(Stored items from a collection)
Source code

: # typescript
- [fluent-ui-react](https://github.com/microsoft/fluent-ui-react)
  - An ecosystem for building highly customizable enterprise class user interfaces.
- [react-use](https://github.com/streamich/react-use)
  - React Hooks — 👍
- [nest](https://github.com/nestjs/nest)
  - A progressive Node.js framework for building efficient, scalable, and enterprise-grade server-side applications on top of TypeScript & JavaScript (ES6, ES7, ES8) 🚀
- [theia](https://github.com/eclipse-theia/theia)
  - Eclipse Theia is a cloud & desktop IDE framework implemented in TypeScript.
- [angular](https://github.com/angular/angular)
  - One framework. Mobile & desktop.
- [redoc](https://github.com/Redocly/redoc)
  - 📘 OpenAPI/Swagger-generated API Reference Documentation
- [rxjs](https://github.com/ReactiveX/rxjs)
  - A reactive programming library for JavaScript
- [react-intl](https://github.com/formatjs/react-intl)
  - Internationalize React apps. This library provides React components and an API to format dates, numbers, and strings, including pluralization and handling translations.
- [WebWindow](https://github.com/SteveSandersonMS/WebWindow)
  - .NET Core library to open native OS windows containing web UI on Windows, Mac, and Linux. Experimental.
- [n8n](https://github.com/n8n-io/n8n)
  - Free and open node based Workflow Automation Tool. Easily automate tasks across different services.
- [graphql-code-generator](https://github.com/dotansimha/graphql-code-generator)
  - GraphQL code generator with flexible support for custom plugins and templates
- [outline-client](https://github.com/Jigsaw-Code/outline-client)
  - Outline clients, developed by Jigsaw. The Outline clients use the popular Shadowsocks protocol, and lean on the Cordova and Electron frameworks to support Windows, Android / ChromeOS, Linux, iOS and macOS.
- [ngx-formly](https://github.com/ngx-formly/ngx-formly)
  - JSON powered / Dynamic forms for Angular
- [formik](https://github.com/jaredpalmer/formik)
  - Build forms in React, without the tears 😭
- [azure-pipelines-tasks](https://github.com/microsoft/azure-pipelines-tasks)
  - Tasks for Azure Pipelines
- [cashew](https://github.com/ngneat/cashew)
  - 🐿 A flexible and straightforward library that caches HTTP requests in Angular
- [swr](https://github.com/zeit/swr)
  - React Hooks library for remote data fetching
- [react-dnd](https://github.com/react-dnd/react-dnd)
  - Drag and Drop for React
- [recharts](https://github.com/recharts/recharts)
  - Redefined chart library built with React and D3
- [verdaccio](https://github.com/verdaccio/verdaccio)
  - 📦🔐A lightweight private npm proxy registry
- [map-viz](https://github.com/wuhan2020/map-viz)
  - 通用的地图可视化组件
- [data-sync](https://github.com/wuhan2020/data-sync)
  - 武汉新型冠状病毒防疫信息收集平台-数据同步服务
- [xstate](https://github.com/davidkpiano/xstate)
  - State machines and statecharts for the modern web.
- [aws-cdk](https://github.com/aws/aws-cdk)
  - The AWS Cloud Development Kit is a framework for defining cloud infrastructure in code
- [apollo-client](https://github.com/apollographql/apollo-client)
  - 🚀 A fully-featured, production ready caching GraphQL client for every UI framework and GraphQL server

WHAT IS BEING ASKED » Each record must be copied out exactly and in full.

ANSWER SPACE »
Source code

: # typescript
- [fluent-ui-react](https://github.com/microsoft/fluent-ui-react)
  - An ecosystem for building highly customizable enterprise class user interfaces.
- [react-use](https://github.com/streamich/react-use)
  - React Hooks — 👍
- [nest](https://github.com/nestjs/nest)
  - A progressive Node.js framework for building efficient, scalable, and enterprise-grade server-side applications on top of TypeScript & JavaScript (ES6, ES7, ES8) 🚀
- [theia](https://github.com/eclipse-theia/theia)
  - Eclipse Theia is a cloud & desktop IDE framework implemented in TypeScript.
- [angular](https://github.com/angular/angular)
  - One framework. Mobile & desktop.
- [redoc](https://github.com/Redocly/redoc)
  - 📘 OpenAPI/Swagger-generated API Reference Documentation
- [rxjs](https://github.com/ReactiveX/rxjs)
  - A reactive programming library for JavaScript
- [react-intl](https://github.com/formatjs/react-intl)
  - Internationalize React apps. This library provides React components and an API to format dates, numbers, and strings, including pluralization and handling translations.
- [WebWindow](https://github.com/SteveSandersonMS/WebWindow)
  - .NET Core library to open native OS windows containing web UI on Windows, Mac, and Linux. Experimental.
- [n8n](https://github.com/n8n-io/n8n)
  - Free and open node based Workflow Automation Tool. Easily automate tasks across different services.
- [graphql-code-generator](https://github.com/dotansimha/graphql-code-generator)
  - GraphQL code generator with flexible support for custom plugins and templates
- [outline-client](https://github.com/Jigsaw-Code/outline-client)
  - Outline clients, developed by Jigsaw. The Outline clients use the popular Shadowsocks protocol, and lean on the Cordova and Electron frameworks to support Windows, Android / ChromeOS, Linux, iOS and macOS.
- [ngx-formly](https://github.com/ngx-formly/ngx-formly)
  - JSON powered / Dynamic forms for Angular
- [formik](https://github.com/jaredpalmer/formik)
  - Build forms in React, without the tears 😭
- [azure-pipelines-tasks](https://github.com/microsoft/azure-pipelines-tasks)
  - Tasks for Azure Pipelines
- [cashew](https://github.com/ngneat/cashew)
  - 🐿 A flexible and straightforward library that caches HTTP requests in Angular
- [swr](https://github.com/zeit/swr)
  - React Hooks library for remote data fetching
- [react-dnd](https://github.com/react-dnd/react-dnd)
  - Drag and Drop for React
- [recharts](https://github.com/recharts/recharts)
  - Redefined chart library built with React and D3
- [verdaccio](https://github.com/verdaccio/verdaccio)
  - 📦🔐A lightweight private npm proxy registry
- [map-viz](https://github.com/wuhan2020/map-viz)
  - 通用的地图可视化组件
- [data-sync](https://github.com/wuhan2020/data-sync)
  - 武汉新型冠状病毒防疫信息收集平台-数据同步服务
- [xstate](https://github.com/davidkpiano/xstate)
  - State machines and statecharts for the modern web.
- [aws-cdk](https://github.com/aws/aws-cdk)
  - The AWS Cloud Development Kit is a framework for defining cloud infrastructure in code
- [apollo-client](https://github.com/apollographql/apollo-client)
  - 🚀 A fully-featured, production ready caching GraphQL client for every UI framework and GraphQL server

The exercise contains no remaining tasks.